Pictures paired with source code:
╭──
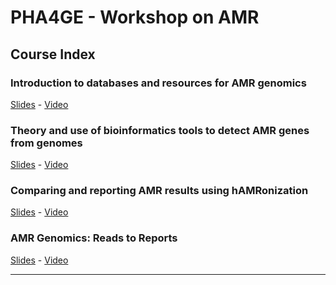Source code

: # PHA4GE - Workshop on AMR

## Course Index

### Introduction to databases and resources for AMR genomics

[Slides](https://pha4ge.org/wp-content/uploads/2021/10/1.kara_tsang_databases_and_resources_for_amr_genomics.pdf) - [Video](https://www.youtube.com/watch?v=JJbyFi3IdF4&list=PLwfIvG-RsIuTp6zDaBhcDVC7OthvF5Hpx&index=3)

### Theory and use of bioinformatics tools to detect AMR genes from genomes

[Slides](https://pha4ge.org/wp-content/uploads/2021/10/2.mike_feldgarden_amr_gene_prediction_tools.pdf) - [Video](https://www.youtube.com/watch?v=2b0Y8-9MCc8&list=PLwfIvG-RsIuTp6zDaBhcDVC7OthvF5Hpx&index=4)

### Comparing and reporting AMR results using hAMRonization

[Slides](https://pha4ge.org/wp-content/uploads/2021/10/3.ines_mendes_streamlining_reporting_with_hamronization.pdf) -  [Video](https://www.youtube.com/watch?v=ARE7RdXFRM0&list=PLwfIvG-RsIuTp6zDaBhcDVC7OthvF5Hpx&index=5)

### AMR Genomics: Reads to Reports

[Slides](https://pha4ge.org/wp-content/uploads/2021/10/4.finlay_maguire_reads_to_reports_practical_demo.pdf) - [Video](https://www.youtube.com/watch?v=MU_vBrMnJf8&list=PLwfIvG-RsIuTp6zDaBhcDVC7OthvF5Hpx&index=6)

---

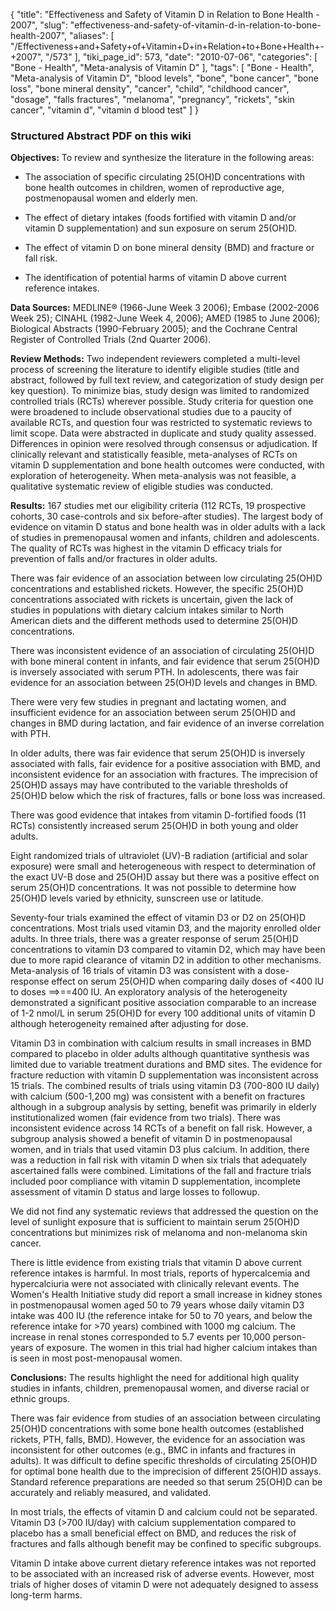 {
    "title": "Effectiveness and Safety of Vitamin D in Relation to Bone Health - 2007",
    "slug": "effectiveness-and-safety-of-vitamin-d-in-relation-to-bone-health-2007",
    "aliases": [
        "/Effectiveness+and+Safety+of+Vitamin+D+in+Relation+to+Bone+Health+-+2007",
        "/573"
    ],
    "tiki_page_id": 573,
    "date": "2010-07-06",
    "categories": [
        "Bone - Health",
        "Meta-analysis of Vitamin D"
    ],
    "tags": [
        "Bone - Health",
        "Meta-analysis of Vitamin D",
        "blood levels",
        "bone",
        "bone cancer",
        "bone loss",
        "bone mineral density",
        "cancer",
        "child",
        "childhood cancer",
        "dosage",
        "falls fractures",
        "melanoma",
        "pregnancy",
        "rickets",
        "skin cancer",
        "vitamin d",
        "vitamin d blood test"
    ]
}


### Structured Abstract   PDF on this wiki

 **Objectives:** To review and synthesize the literature  in the following areas:

* The association of specific circulating 25(OH)D concentrations  with bone health outcomes in children, women of reproductive age,  postmenopausal women and elderly men.

* The effect of dietary intakes (foods fortified with vitamin D  and/or vitamin D supplementation) and sun exposure on serum 25(OH)D.

* The effect of vitamin D on bone mineral density (BMD) and fracture  or fall risk.

* The identification of potential harms of vitamin D above current  reference intakes.

 **Data Sources:** MEDLINE® (1966-June Week 3 2006);  Embase (2002-2006 Week 25); CINAHL (1982-June Week 4, 2006); AMED (1985  to June 2006); Biological Abstracts (1990-February 2005); and the  Cochrane Central Register of Controlled Trials (2nd Quarter 2006).

 **Review Methods:** Two independent reviewers completed  a multi-level process of screening the literature to identify eligible  studies (title and abstract, followed by full text review, and  categorization of study design per key question).  To minimize bias,  study design was limited to randomized controlled trials (RCTs) wherever  possible.  Study criteria for question one were broadened to include  observational studies due to a paucity of available RCTs, and question  four was restricted to systematic reviews to limit scope.  Data were  abstracted in duplicate and study quality assessed.  Differences in  opinion were resolved through consensus or adjudication.  If clinically  relevant and statistically feasible, meta-analyses of RCTs on vitamin D  supplementation and bone health outcomes were conducted, with  exploration of heterogeneity.  When meta-analysis was not feasible, a  qualitative systematic review of eligible studies was conducted.

 **Results:** 167 studies met our eligibility criteria  (112 RCTs, 19 prospective cohorts, 30 case-controls and six before-after  studies).  The largest body of evidence on vitamin D status and bone  health was in older adults with a lack of studies in premenopausal women  and infants, children and adolescents.  The quality of RCTs was highest  in the vitamin D efficacy trials for prevention of falls and/or  fractures in older adults.

There was fair evidence of an  association between low circulating 25(OH)D concentrations and  established rickets.  However, the specific 25(OH)D concentrations  associated with rickets is uncertain, given the lack of studies in  populations with dietary calcium intakes similar to North American diets  and the different methods used to determine 25(OH)D concentrations.

There  was inconsistent evidence of an association of circulating 25(OH)D with  bone mineral content in infants, and fair evidence that serum 25(OH)D  is inversely associated with serum PTH.  In adolescents, there was fair  evidence for an association between 25(OH)D levels and changes in BMD.

There  were very few studies in pregnant and lactating women, and insufficient  evidence for an association between serum 25(OH)D and changes in BMD  during lactation, and fair evidence of an inverse correlation with PTH.

In older adults, there was fair evidence that serum 25(OH)D is  inversely associated with falls, fair evidence for a positive  association with BMD, and inconsistent evidence for an association with  fractures.  The imprecision of 25(OH)D assays may have contributed to  the variable thresholds of 25(OH)D below which the risk of fractures,  falls or bone loss was increased.

There was good evidence that intakes from vitamin D-fortified foods  (11 RCTs) consistently increased serum 25(OH)D in both young and older  adults.

Eight randomized trials of ultraviolet (UV)-B radiation (artificial  and solar exposure) were small and heterogeneous with respect to  determination of the exact UV-B dose and 25(OH)D assay but there was a  positive effect on serum 25(OH)D concentrations.  It was not possible to  determine how 25(OH)D levels varied by ethnicity, sunscreen use or  latitude.

Seventy-four trials examined the effect of vitamin D3 or D2 on  25(OH)D concentrations.  Most trials used vitamin D3, and the majority  enrolled older adults. In three trials, there was a greater response of  serum 25(OH)D concentrations to vitamin D3 compared to vitamin D2, which  may have been due to more rapid clearance of vitamin D2 in addition to  other mechanisms.  Meta-analysis of 16 trials of vitamin D3 was  consistent with a dose-response effect on serum 25(OH)D when comparing  daily doses of &lt;400 IU to doses ==&gt;==400 IU.  An exploratory  analysis of the heterogeneity demonstrated a significant positive  association comparable to an increase of 1-2 nmol/L in serum 25(OH)D for  every 100 additional units of vitamin D although heterogeneity remained  after adjusting for dose.

Vitamin D3 in combination with calcium results in small increases in  BMD compared to placebo in older adults although quantitative synthesis  was limited due to variable treatment durations and BMD sites.  The  evidence for fracture reduction with vitamin D supplementation was  inconsistent across 15 trials.  The combined results of trials using  vitamin D3 (700-800 IU daily) with calcium (500-1,200 mg) was consistent  with a benefit on fractures although in a subgroup analysis by setting,  benefit was primarily in elderly institutionalized women (fair evidence  from two trials).  There was inconsistent evidence across 14 RCTs of a  benefit on fall risk. However, a subgroup analysis showed a benefit of  vitamin D in postmenopausal women, and in trials that used vitamin D3  plus calcium.  In addition, there was a reduction in fall risk with  vitamin D when six trials that adequately ascertained falls were  combined.  Limitations of the fall and fracture trials included poor  compliance with vitamin D supplementation, incomplete assessment of  vitamin D status and large losses to followup.

We did not find any systematic reviews that addressed the question  on the level of sunlight exposure that is sufficient to maintain serum  25(OH)D concentrations but minimizes risk of melanoma and non-melanoma  skin cancer.

There is little evidence from existing trials that vitamin D above  current reference intakes is harmful. In most trials, reports of  hypercalcemia and hypercalciuria were not associated with clinically  relevant events.  The Women's Health Initiative study did report a small  increase in kidney stones in postmenopausal women aged 50 to 79 years  whose daily vitamin D3 intake was 400 IU (the reference intake for 50 to  70 years, and below the reference intake for &gt;70 years) combined  with 1000 mg calcium.  The increase in renal stones corresponded to 5.7  events per 10,000 person-years of exposure. The women in this trial had  higher calcium intakes than is seen in most post-menopausal women.

 **Conclusions:** The results highlight the need for  additional high quality studies in infants, children, premenopausal  women, and diverse racial or ethnic groups.

There was fair evidence from studies of an association between  circulating 25(OH)D concentrations with some bone health outcomes  (established rickets, PTH, falls, BMD).  However, the evidence for an  association was inconsistent for other outcomes (e.g., BMC in infants  and fractures in adults).  It was difficult to define specific  thresholds of circulating 25(OH)D for optimal bone health due to the  imprecision of different 25(OH)D assays.  Standard reference  preparations are needed so that serum 25(OH)D can be accurately and  reliably measured, and validated.

In most trials, the effects of vitamin D and calcium could not be  separated. Vitamin D3 (&gt;700 IU/day) with calcium supplementation  compared to placebo has a small beneficial effect on BMD, and reduces  the risk of fractures and falls although benefit may be confined to  specific subgroups.

Vitamin D intake above current dietary reference intakes was not  reported to be associated with an increased risk of adverse events.   However, most trials of higher doses of vitamin D were not adequately  designed to assess long-term harms.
╰──
## Problem to work on
Your answer must consist solely of the lines above between the line holding "### Introduction to" and the line holding "### Theory and", inclusive, copied exactly.

## Task response
### Introduction to databases and resources for AMR genomics

[Slides](https://pha4ge.org/wp-content/uploads/2021/10/1.kara_tsang_databases_and_resources_for_amr_genomics.pdf) - [Video](https://www.youtube.com/watch?v=JJbyFi3IdF4&list=PLwfIvG-RsIuTp6zDaBhcDVC7OthvF5Hpx&index=3)

### Theory and use of bioinformatics tools to detect AMR genes from genomes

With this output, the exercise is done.